Metrics guide

If you have real data to compare against your synthesised UDM, you can take advantage of the multiple metrics implemented in SWMManywhere. Metrics are used to compare the similarity of either the synthesised UDM with the real, or the accompanying SWMM simulation results. Thus, a metric is a function that can take a variety of arguments and returns the metric value.

Using metrics

Let's look at a metric that is simply a wrapper for netcomp.deltacon0:

Source code in swmmanywhere/
def nc_deltacon0(synthetic_G: nx.Graph, real_G: nx.Graph, **kwargs) -> float:
    """Run the evaluated metric."""
    return nc_compare(synthetic_G, real_G, "deltacon0", eps=1e-10)

We can see that this metric requires the synthesised and real graphs as arguments, that is because it is a metric to compare the similarity of two graphs.

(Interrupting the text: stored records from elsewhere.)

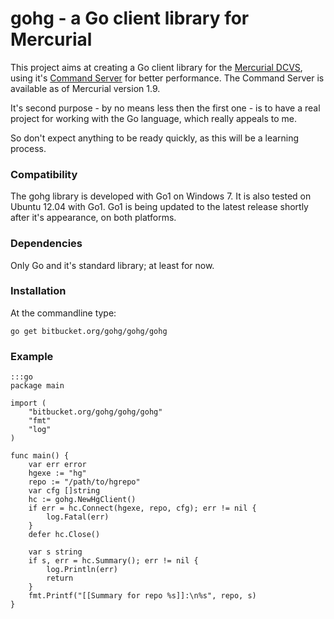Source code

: # gohg - a Go client library for Mercurial

This project aims at creating a Go client library for the
[Mercurial DCVS](http://mercurial.selenic.com), using it's
[Command Server](http://mercurial.selenic.com/wiki/CommandServer)
for better performance. The Command Server is available as of Mercurial
version 1.9.

It's second purpose - by no means less then the first one - is to have a real
project for working with the Go language, which really appeals to me.

So don't expect anything to be ready quickly, as this will be a learning process.

### Compatibility

The gohg library is developed with Go1 on Windows 7.
It is also tested on Ubuntu 12.04 with Go1.
Go1 is being updated to the latest release shortly after it's appearance,
on both platforms.

### Dependencies

Only Go and it's standard library; at least for now.

### Installation

At the commandline type:

    go get bitbucket.org/gohg/gohg/gohg

### Example

    :::go
    package main

    import (
        "bitbucket.org/gohg/gohg/gohg"
        "fmt"
        "log"
    )

    func main() {
        var err error
        hgexe := "hg"
        repo := "/path/to/hgrepo"
        var cfg []string
        hc := gohg.NewHgClient()
        if err = hc.Connect(hgexe, repo, cfg); err != nil {
            log.Fatal(err)
        }
        defer hc.Close()

        var s string
        if s, err = hc.Summary(); err != nil {
            log.Println(err)
            return
        }
        fmt.Printf("[[Summary for repo %s]]:\n%s", repo, s)
    }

Note that the function has been registered with @metrics.register.

Registered metrics

The MetricRegistry is a dictionary subclass called metrics that contains all registered metrics to be called from one place.

>>> from swmmanywhere.metric_utilities import metrics
>>> print(metrics.keys())
dict_keys(['outfall_nse_flow', 'outfall_kge_flow', 'outfall_relerror_flow',
'outfall_relerror_length', 'outfall_relerror_npipes', 'outfall_relerror_nmanholes',
'outfall_relerror_diameter', 'outfall_nse_flooding', 'outfall_kge_flooding',
'outfall_relerror_flooding', 'grid_nse_flooding', 'grid_kge_flooding',
'grid_relerror_flooding', 'subcatchment_nse_flooding',
'subcatchment_kge_flooding', 'subcatchment_relerror_flooding', 'nc_deltacon0',
'nc_laplacian_dist', 'nc_laplacian_norm_dist', 'nc_adjacency_dist',
'nc_vertex_edge_distance', 'nc_resistance_distance', 'bias_flood_depth',
'kstest_edge_betweenness', 'kstest_betweenness', 'outfall_kstest_diameters'])

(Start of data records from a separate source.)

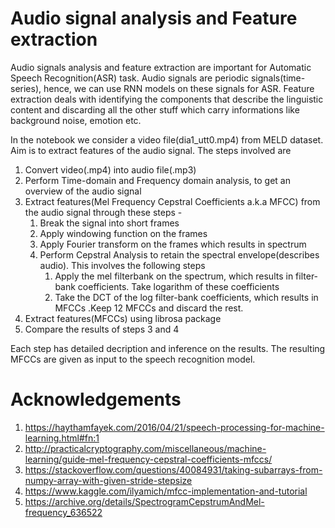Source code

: # Audio signal analysis and Feature extraction
Audio signals analysis and feature extraction are important for Automatic Speech Recognition(ASR) task. Audio signals are periodic signals(time-series), hence, we can use RNN models on these signals for ASR. Feature extraction deals with identifying the components that describe the linguistic content and discarding all the other stuff which carry informations like background noise, emotion etc. 

In the notebook we consider a video file(dia1_utt0.mp4) from MELD dataset. Aim is to extract features of the audio signal. The steps involved are
1. Convert video(.mp4) into audio file(.mp3)
2. Perform Time-domain and Frequency domain analysis, to get an overview of the audio signal
3. Extract features(Mel Frequency Cepstral Coefficients a.k.a MFCC) from the audio signal through these steps - 
    1. Break the signal into short frames
    2. Apply windowing function on the frames
    3. Apply Fourier transform on the frames which results in spectrum
    4. Perform Cepstral Analysis to retain the spectral envelope(describes audio). This involves the following steps
       1. Apply the mel filterbank on the spectrum, which results in filter-bank coefficients. Take logarithm of these coefficients 
       2. Take the DCT of the log filter-bank coefficients, which results in MFCCs .Keep 12 MFCCs and discard the rest.
4. Extract features(MFCCs) using librosa package
5. Compare the results of steps 3 and 4

Each step has detailed decription and inference on the results. The resulting MFCCs are given as input to the speech recognition model.

# Acknowledgements
1. https://haythamfayek.com/2016/04/21/speech-processing-for-machine-learning.html#fn:1
2. http://practicalcryptography.com/miscellaneous/machine-learning/guide-mel-frequency-cepstral-coefficients-mfccs/
3. https://stackoverflow.com/questions/40084931/taking-subarrays-from-numpy-array-with-given-stride-stepsize
4. https://www.kaggle.com/ilyamich/mfcc-implementation-and-tutorial
5. https://archive.org/details/SpectrogramCepstrumAndMel-frequency_636522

We will later demonstrate how to add a new metric to the registry.


In the previous example, we saw that, in addition to the synthesised and real graphs, the function takes **kwargs, which are ignored. While nc_deltacon0 only requires real_G and synthesised_G to be calculated, any metric has access to a range of arguments for calculation:

  • the synthesised and real graphs (real_G and synthesised_G),
  • the synthesised and real simulation results (real_results and synthesised_results),
  • the synthesised and real sub-catchments (real_subs and synthesised_subs),
  • the MetricEvaluation parameters category.

For example, see the following metric

Source code in swmmanywhere/
def outfall_kstest_diameters(
    real_G: nx.Graph,
    synthetic_G: nx.Graph,
    real_results: pd.DataFrame,
    real_subs: gpd.GeoDataFrame,
) -> float:
    """Outfall KStest diameters.

    Calculate the Kolmogorov-Smirnov statistic of the diameters in the subgraph
    that drains to the dominant outfall node. The dominant outfall node of the
    'real' network is calculated by dominant_outfall, while the dominant outfall
    node of the 'synthetic' network is calculated by best_outfall_match.
    # Identify synthetic and real outfall arcs
    sg_syn, _ = best_outfall_match(synthetic_G, real_subs)

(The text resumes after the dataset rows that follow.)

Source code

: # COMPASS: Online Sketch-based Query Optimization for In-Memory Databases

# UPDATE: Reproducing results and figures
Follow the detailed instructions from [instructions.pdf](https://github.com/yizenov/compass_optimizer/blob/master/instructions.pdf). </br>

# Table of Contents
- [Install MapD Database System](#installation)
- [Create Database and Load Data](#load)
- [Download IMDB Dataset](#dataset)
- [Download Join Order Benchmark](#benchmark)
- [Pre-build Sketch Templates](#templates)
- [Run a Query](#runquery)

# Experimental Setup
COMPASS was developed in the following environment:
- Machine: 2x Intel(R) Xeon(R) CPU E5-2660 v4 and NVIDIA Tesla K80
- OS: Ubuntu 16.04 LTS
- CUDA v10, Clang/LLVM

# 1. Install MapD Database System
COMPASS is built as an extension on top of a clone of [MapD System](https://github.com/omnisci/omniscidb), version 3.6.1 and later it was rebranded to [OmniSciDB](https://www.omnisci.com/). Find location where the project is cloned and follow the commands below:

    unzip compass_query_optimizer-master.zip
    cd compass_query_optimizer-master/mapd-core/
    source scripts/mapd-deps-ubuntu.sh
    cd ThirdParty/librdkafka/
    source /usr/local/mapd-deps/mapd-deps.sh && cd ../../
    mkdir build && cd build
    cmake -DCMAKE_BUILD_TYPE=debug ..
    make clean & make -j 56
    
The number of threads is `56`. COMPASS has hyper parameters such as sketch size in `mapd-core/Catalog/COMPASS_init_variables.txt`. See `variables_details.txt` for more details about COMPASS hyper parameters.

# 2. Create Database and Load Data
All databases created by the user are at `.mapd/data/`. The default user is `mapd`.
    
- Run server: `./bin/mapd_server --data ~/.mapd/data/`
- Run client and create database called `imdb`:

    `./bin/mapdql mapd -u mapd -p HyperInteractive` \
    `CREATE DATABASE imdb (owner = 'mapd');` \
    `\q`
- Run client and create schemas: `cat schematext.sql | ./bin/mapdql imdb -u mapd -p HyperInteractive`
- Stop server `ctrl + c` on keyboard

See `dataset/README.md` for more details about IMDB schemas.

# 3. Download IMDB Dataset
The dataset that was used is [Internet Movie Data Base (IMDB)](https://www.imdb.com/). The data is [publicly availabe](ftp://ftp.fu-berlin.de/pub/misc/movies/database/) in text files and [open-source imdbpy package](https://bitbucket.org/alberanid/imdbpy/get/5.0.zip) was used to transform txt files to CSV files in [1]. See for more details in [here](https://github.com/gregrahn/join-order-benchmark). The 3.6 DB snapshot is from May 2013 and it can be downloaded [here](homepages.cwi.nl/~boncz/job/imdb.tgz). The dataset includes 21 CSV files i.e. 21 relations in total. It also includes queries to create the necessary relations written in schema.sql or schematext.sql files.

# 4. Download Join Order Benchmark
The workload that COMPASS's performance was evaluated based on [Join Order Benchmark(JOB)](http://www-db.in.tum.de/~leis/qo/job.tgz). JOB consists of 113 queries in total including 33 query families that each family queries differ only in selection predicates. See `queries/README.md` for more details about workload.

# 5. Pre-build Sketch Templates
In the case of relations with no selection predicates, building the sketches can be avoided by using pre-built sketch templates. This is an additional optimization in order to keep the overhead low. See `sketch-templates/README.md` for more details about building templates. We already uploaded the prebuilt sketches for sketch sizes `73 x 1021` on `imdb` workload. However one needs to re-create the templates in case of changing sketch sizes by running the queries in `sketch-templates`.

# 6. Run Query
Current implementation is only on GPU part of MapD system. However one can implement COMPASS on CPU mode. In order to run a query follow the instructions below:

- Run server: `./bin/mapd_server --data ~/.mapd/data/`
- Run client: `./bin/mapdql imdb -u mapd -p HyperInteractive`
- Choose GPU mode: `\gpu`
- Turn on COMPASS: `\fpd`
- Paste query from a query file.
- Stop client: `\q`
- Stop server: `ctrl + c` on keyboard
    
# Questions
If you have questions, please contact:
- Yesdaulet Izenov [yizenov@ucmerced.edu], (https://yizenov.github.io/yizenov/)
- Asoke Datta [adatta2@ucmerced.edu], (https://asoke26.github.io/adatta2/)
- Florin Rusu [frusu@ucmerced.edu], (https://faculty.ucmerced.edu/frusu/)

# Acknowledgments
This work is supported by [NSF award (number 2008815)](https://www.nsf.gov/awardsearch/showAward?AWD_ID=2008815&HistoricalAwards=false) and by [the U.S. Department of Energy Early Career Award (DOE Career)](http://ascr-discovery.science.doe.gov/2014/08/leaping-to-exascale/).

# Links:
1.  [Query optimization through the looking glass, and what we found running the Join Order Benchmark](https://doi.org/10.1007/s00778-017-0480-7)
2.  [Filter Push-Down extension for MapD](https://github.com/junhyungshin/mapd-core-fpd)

    if len(sg_syn.nodes) == 0:
        # No overlap exists
        return np.inf

    sg_real, _ = dominant_outfall(real_G, real_results)

    # Extract the diameters
    syn_diameters = nx.get_edge_attributes(sg_syn, "diameter")
    real_diameters = nx.get_edge_attributes(sg_real, "diameter")
    return stats.ks_2samp(
        list(syn_diameters.values()), list(real_diameters.values())

We can see that this metric also requires the real results (real_results) and real subcatchments (real_subs) to be evaluated, which are passed as arguments.

Lists of metrics

Metrics are intended to be applied as part of a list, metric_list with the SWMManywhere function iterate_metrics.

For example:

>>> from import demo_graph as G
>>> from swmmanywhere.metric_utilities import iterate_metrics
>>> iterate_metrics(
...     real_G = G,
...     synthetic_G = G, 
...     metric_list = ['nc_deltacon0','nc_resistance_distance']
... )
{'nc_deltacon0': 0.0, 'nc_resistance_distance': 0.0}

In this example only graph comparison metrics are included in metric_list, and so we only need to provide synthesised_G, real_G and metric_list. We see that the metrics have returned 0.0, because the two graphs are identical.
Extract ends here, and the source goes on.